The prologue then takes an ominous turn when David (and an unconscious Elizabeth) seemingly arrive on the Engineers' planet and the former lowers their ship to the ground, opens a vast hatch filled with floating pods and states: "Look on my works ye mighty and despair." Something tells us this android does not come in peace.
Interestingly, his line is lifted from Percy Bysshe Shelley's 1818 sonnet Ozymandias. The poem's central theme is "contrasting the inevitable decline of all leaders and of the empires they build with their pretensions to greatness". Basically, the Engineers need to watch their backs when it comes to David.
As part of Alien Day – which falls on 26 April in reference to LV-426, the moon where xenomorphs are discovered in the original 1979 film – Alien: Covenant cast members Demian Bichir, Jussie Smollett, Danny McBride and Katherine Waterston also took part in a live Q&A, streamed from Fox Studios in Los Angeles. During the interview, which was streamed across all Alien social media channels, Waterston explained what it was like to work with director Ridley Scott.
"[It was] so lame," the Fantastic Beasts and Where to Find Them star joked. "No, he's awesome! He's just so awesome to be around and he has the gift of eternal youth; he's got so much energy. It's kind of disturbing, it makes me wonder whether he's actually a robot.
"I think, also, a lot of people, when they get to that level, other people put them on a pedestal and they put themselves there and it can be kind of intimidating to work with them but he's kept that spirit of a young film-maker. He's scrappy."

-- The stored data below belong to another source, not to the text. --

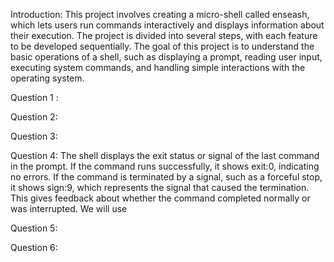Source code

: Introduction:
This project involves creating a micro-shell called enseash, which lets users run commands interactively and displays information about their execution.
The project is divided into several steps, with each feature to be developed sequentially.
The goal of this project is to understand the basic operations of a shell, such as displaying a prompt, reading user input, executing system commands, and handling simple interactions with the operating system.

Question 1 :

Question 2:

Question 3:

Question 4:
The shell displays the exit status or signal of the last command in the prompt. If the command runs successfully, it shows exit:0, indicating no errors. If the command is terminated by a signal, such as a forceful stop, it shows sign:9, which represents the signal that caused the termination. This gives feedback about whether the command completed normally or was interrupted.
We will use 

Question 5:

Question 6:
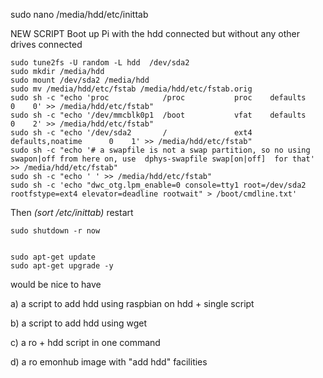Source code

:  sudo nano /media/hdd/etc/inittab
 
 
 NEW SCRIPT
Boot up Pi with the hdd connected but without any other drives connected


    sudo tune2fs -U random -L hdd  /dev/sda2
    sudo mkdir /media/hdd
    sudo mount /dev/sda2 /media/hdd
    sudo mv /media/hdd/etc/fstab /media/hdd/etc/fstab.orig
    sudo sh -c "echo 'proc            /proc           proc    defaults              0    0' >> /media/hdd/etc/fstab"
    sudo sh -c "echo '/dev/mmcblk0p1  /boot           vfat    defaults              0    2' >> /media/hdd/etc/fstab"
    sudo sh -c "echo '/dev/sda2       /               ext4    defaults,noatime      0    1' >> /media/hdd/etc/fstab"
    sudo sh -c "echo '# a swapfile is not a swap partition, so no using swapon|off from here on, use  dphys-swapfile swap[on|off]  for that' >> /media/hdd/etc/fstab"
    sudo sh -c "echo ' ' >> /media/hdd/etc/fstab"
    sudo sh -c 'echo "dwc_otg.lpm_enable=0 console=tty1 root=/dev/sda2 rootfstype=ext4 elevator=deadline rootwait" > /boot/cmdline.txt'
    
Then *(sort /etc/inittab)* restart

    sudo shutdown -r now


    sudo apt-get update
    sudo apt-get upgrade -y


would be nice to have 

a) a script to add hdd using raspbian on hdd + single script

b) a script to add hdd using wget

c) a ro + hdd script in one command

d) a ro emonhub image with "add hdd" facilities
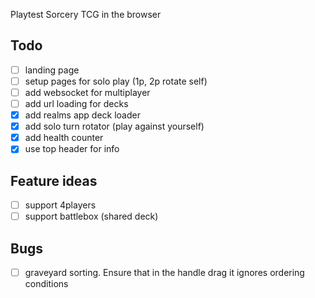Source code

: Playtest Sorcery TCG in the browser

## Todo 
- [ ] landing page
- [ ] setup pages for solo play (1p, 2p rotate self)
- [ ] add websocket for multiplayer
- [ ] add url loading for decks
- [x] add realms app deck loader
- [x] add solo turn rotator (play against yourself)
- [x] add health counter
- [x] use top header for info

## Feature ideas
- [ ] support 4players
- [ ] support battlebox (shared deck)

## Bugs
- [ ] graveyard sorting. Ensure that in the handle drag it ignores ordering conditions
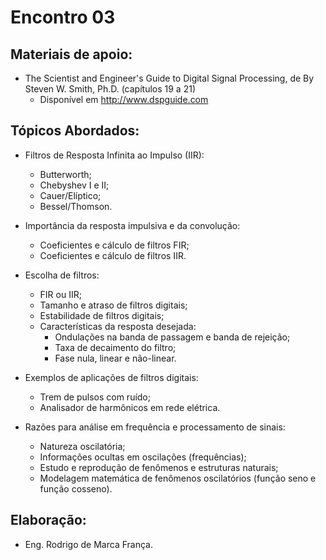 # Encontro 03

## Materiais de apoio:

* The Scientist and Engineer's Guide to Digital Signal Processing, de By Steven W. Smith, Ph.D. (capítulos 19 a 21)
	* Disponível em http://www.dspguide.com

## Tópicos Abordados:

* Filtros de Resposta Infinita ao Impulso (IIR):
  * Butterworth;
  * Chebyshev I e II;
  * Cauer/Elíptico;
  * Bessel/Thomson.

* Importância da resposta impulsiva e da convolução:
  * Coeficientes e cálculo de filtros FIR;
  * Coeficientes e cálculo de filtros IIR.

* Escolha de filtros:
  * FIR ou IIR;
  * Tamanho e atraso de filtros digitais;
  * Estabilidade de filtros digitais; 
  * Características da resposta desejada:
    * Ondulações na banda de passagem e banda de rejeição;
    * Taxa de decaimento do filtro;
    * Fase nula, linear e não-linear.

* Exemplos de aplicações de filtros digitais:
  * Trem de pulsos com ruído;
  * Analisador de harmônicos em rede elétrica.

* Razões para análise em frequência e processamento de sinais:
  * Natureza oscilatória;
  * Informações ocultas em oscilações (frequências);
  * Estudo e reprodução de fenômenos e estruturas naturais;
  * Modelagem matemática de fenômenos oscilatórios (função seno e função cosseno).

## Elaboração:
* Eng. Rodrigo de Marca França.
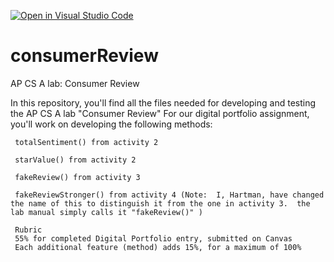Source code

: [![Open in Visual Studio Code](https://classroom.github.com/assets/open-in-vscode-f059dc9a6f8d3a56e377f745f24479a46679e63a5d9fe6f495e02850cd0d8118.svg)](https://classroom.github.com/online_ide?assignment_repo_id=6652451&assignment_repo_type=AssignmentRepo)
# consumerReview
AP CS A lab:  Consumer Review

In this repository, you'll find all the files needed for developing and testing the AP CS A lab "Consumer Review"
For our digital portfolio assignment, you'll work on developing the following methods:
    
     totalSentiment() from activity 2
     
     starValue() from activity 2
     
     fakeReview() from activity 3
     
     fakeReviewStronger() from activity 4 (Note:  I, Hartman, have changed the name of this to distinguish it from the one in activity 3.  the lab manual simply calls it "fakeReview()" )
     
     Rubric
     55% for completed Digital Portfolio entry, submitted on Canvas
     Each additional feature (method) adds 15%, for a maximum of 100%
     
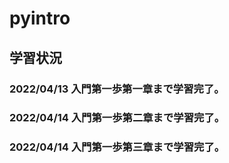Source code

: # pyintro

## 学習状況
### 2022/04/13 入門第一歩第一章まで学習完了。
### 2022/04/14 入門第一歩第二章まで学習完了。
### 2022/04/14 入門第一歩第三章まで学習完了。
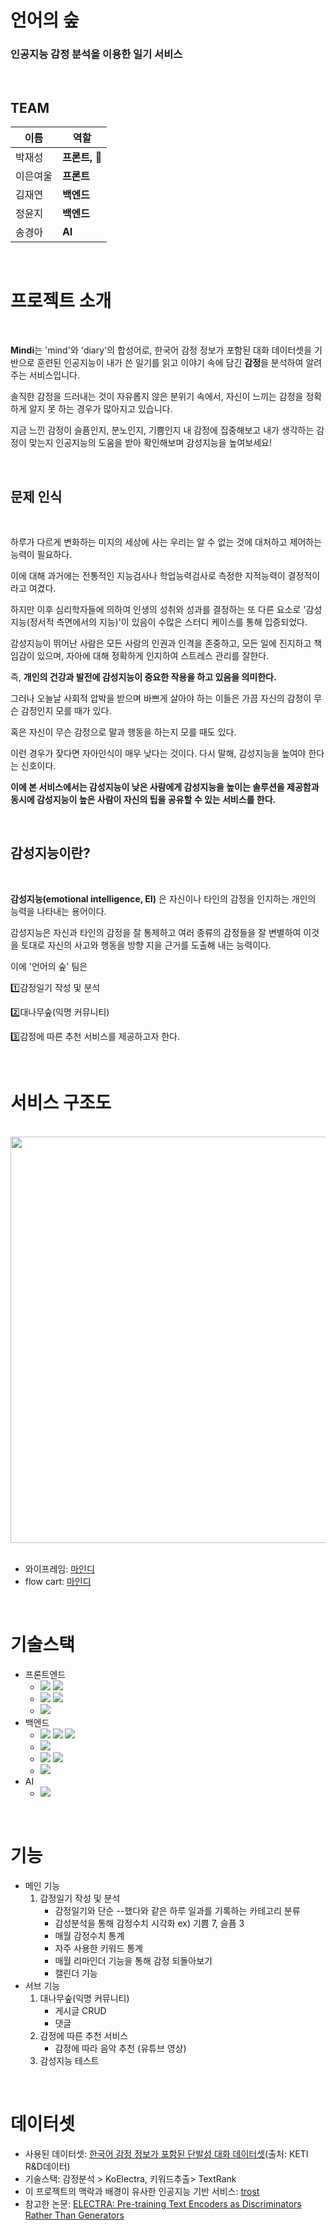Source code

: # 언어의 숲

### 인공지능 감정 분석을 이용한 일기 서비스

<br>

## TEAM

| 이름 | 역할 |
| -----| ----|
| 박재성| **프론트, 👑** |
| 이은여울| **프론트** |
| 김재연 |  **백엔드** |
| 정윤지 | **백엔드** | 
| 송경아 | **AI**|

<br>

# 프로젝트 소개

<br>

**Mindi**는 'mind'와 'diary'의 합성어로, 
한국어 감정 정보가 포함된 대화 데이터셋을 기반으로 훈련된 인공지능이
내가 쓴 일기를 읽고 이야기 속에 담긴 **감정**을 분석하여 알려주는 서비스입니다.

솔직한 감정을 드러내는 것이 자유롭지 않은 분위기 속에서, 
자신이 느끼는 감정을 정확하게 알지 못 하는 경우가 많아지고 있습니다. 

지금 느낀 감정이 슬픔인지, 분노인지, 기쁨인지 내 감정에 집중해보고 
내가 생각하는 감정이 맞는지 인공지능의 도움을 받아 확인해보며 감성지능을 높여보세요!

<br>

## 문제 인식

<br>

하루가 다르게 변화하는 미지의 세상에 사는 우리는 알 수 없는 것에 대처하고 제어하는 능력이 필요하다. 

이에 대해 과거에는 전통적인 지능검사나 학업능력검사로 측정한 지적능력이 결정적이라고 여겼다.

하지만 이후 심리학자들에 의하여 인생의 성취와 성과를 결정하는 또 다른 요소로
'감성지능(정서적 측면에서의 지능)'이 있음이 수많은 스터디 케이스를 통해 입증되었다.

감성지능이 뛰어난 사람은 모든 사람의 인권과 인격을 존중하고, 모든 일에 진지하고 책임감이 있으며,
자아에 대해 정확하게 인지하여 스트레스 관리를 잘한다.

즉, **개인의 건강과 발전에 감성지능이 중요한 작용을 하고 있음을 의미한다.**

그러나 오늘날 사회적 압박을 받으며 바쁘게 살아야 하는 이들은 가끔 자신의 감정이 무슨 감정인지 모를 때가 있다.

혹은 자신이 무슨 감정으로 말과 행동을 하는지 모를 때도 있다.

이런 경우가 잦다면 자아인식이 매우 낮다는 것이다.
다시 말해, 감성지능을 높여야 한다는 신호이다.

**이에 본 서비스에서는 감성지능이 낮은 사람에게 감성지능을 높이는 솔루션을 제공함과 동시에 감성지능이 높은 사람이 자신의 팁을 공유할 수 있는 서비스를 한다.**

<br>

## 감성지능이란?

<br>

**감성지능(emotional intelligence, EI)** 은 자신이나 타인의 감정을 인지하는 개인의 능력을 나타내는 용어이다.

감성지능은 자신과 타인의 감정을 잘 통제하고 여러 종류의 감정들을 잘 변별하여 이것을 토대로
자신의 사고와 행동을 방향 지을 근거를 도출해 내는 능력이다.

이에 '언어의 숲' 팀은 

1️⃣감정일기 작성 및 분석

2️⃣대나무숲(익명 커뮤니티)

3️⃣감정에 따른 추천 서비스를 제공하고자 한다.

<br>

# 서비스 구조도

<br>

<div align='center'>
    <img src='https://user-images.githubusercontent.com/63990725/177198256-cb05159d-dcc0-423a-a9ae-13fd0bd0026d.png' width='650px'>
</div>

<br>

- 와이프레임: [마인디](https://www.figma.com/file/bmsYRDoanHWbw1k6hnXeDC/%EC%96%B8%EC%96%B4%EC%9D%98-%EC%88%B2-%EC%99%80%EC%9D%B4%EC%96%B4%ED%94%84%EB%A0%88%EC%9E%84?node-id=0%3A1)
- flow cart: [마인디](https://www.figma.com/file/gUUFjD4QSdOBHemco6oqLx/FLOW-CHART?node-id=0%3A1)

<br>

# 기술스택

- 프론트엔드
    + <img src="https://img.shields.io/badge/react-61DAFB?style=flat&logo=react&logoColor=black"/> <img src="https://img.shields.io/badge/typescript-3178C6?style=flat&logo=typescript&logoColor=black"/> 
    + <img src="https://img.shields.io/badge/styled-components-DB7093?style=flat&logo=styled-components&logoColor=black"/> <img src="https://img.shields.io/badge/Framer-0055FF?style=flat&logo=Framer&logoColor=black"/> 
    + <img src="https://img.shields.io/badge/React Query-FF4154?style=flat&logo=React Query&logoColor=black"/> 
- 백엔드
    + <img src="https://img.shields.io/badge/Node.js-339933?style=flat&logo=Node.js&logoColor=black"/> <img src="https://img.shields.io/badge/typescript-3178C6?style=flat&logo=typescript&logoColor=black"/> <img src="https://img.shields.io/badge/Express-c2c2c2?style=flat&logo=Express&logoColor=black"/> 
    + <img src="https://img.shields.io/badge/MongoDB-47A248?style=flat&logo=MongoDB&logoColor=black"/> 
    + <img src="https://img.shields.io/badge/Docker-2496ED?style=flat&logo=Docker&logoColor=black"/> <img src="https://img.shields.io/badge/NaverCloud-03C75A?style=flat&logo=Naver&logoColor=black"/> 
    +  <img src="https://img.shields.io/badge/Jest-C21325?style=flat&logo=Jest&logoColor=black"/> 
- AI
    + <img src="https://img.shields.io/badge/Flask-FDA061?style=flat&logo=Flask&logoColor=black"/> 


<br>

# 기능

- 메인 기능
   1. 감정일기 작성 및 분석
	   - 감정일기와 단순 --했다와 같은 하루 일과를 기록하는 카테고리 분류
	   - 감성분석을 통해 감정수치 시각화 ex) 기쁨 7, 슬픔 3
	   - 매월 감정수치 통계
	   - 자주 사용한 키워드 통계
	   - 매월 리마인더 기능을 통해 감정 되돌아보기
	   - 캘린더 기능
- 서브 기능
   1. 대나무숲(익명 커뮤니티)
	   - 게시글 CRUD
	   - 댓글
   2. 감정에 따른 추천 서비스
	   - 감정에 따라 음악 추천 (유튜브 영상)
    3. 감성지능 테스트
       
<br>

# 데이터셋

- 사용된 데이터셋: [한국어 감정 정보가 포함된 단발성 대화 데이터셋](https://aihub.or.kr/opendata/keti-data/recognition-laguage/KETI-02-009)(출처: KETI R&D데이터)
- 기술스택: 감정분석 > KoElectra, 키워드추출> TextRank
- 이 프로젝트의 맥락과 배경이 유사한 인공지능 기반 서비스: [trost](https://trosteap.co.kr/blog/?q=YToxOntzOjEyOiJrZXl3b3JkX3R5cGUiO3M6MzoiYWxsIjt9&bmode=view&idx=7644293&t=board)
- 참고한 논문: [ELECTRA: Pre-training Text Encoders as Discriminators Rather Than Generators](https://arxiv.org/abs/2003.10555)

Also starring Carmen Ejogo, James Franco and Michael Fassbender, Alien: Covenant centres on the coupled-up crew of a colony spacecraft, who travel to an uncharted planet in the hope that thousands of people back on Earth can eventually migrate there. Soon after they arrive they discover the land is dark and dangerous and the "sole" inhabitant is android David. But of course, it doesn't take them long to find out that there's also some scary-looking extraterrestrials lurking about to terrorise them too.
Alien: Covenant will be released in the UK and the US on 12 May 2017.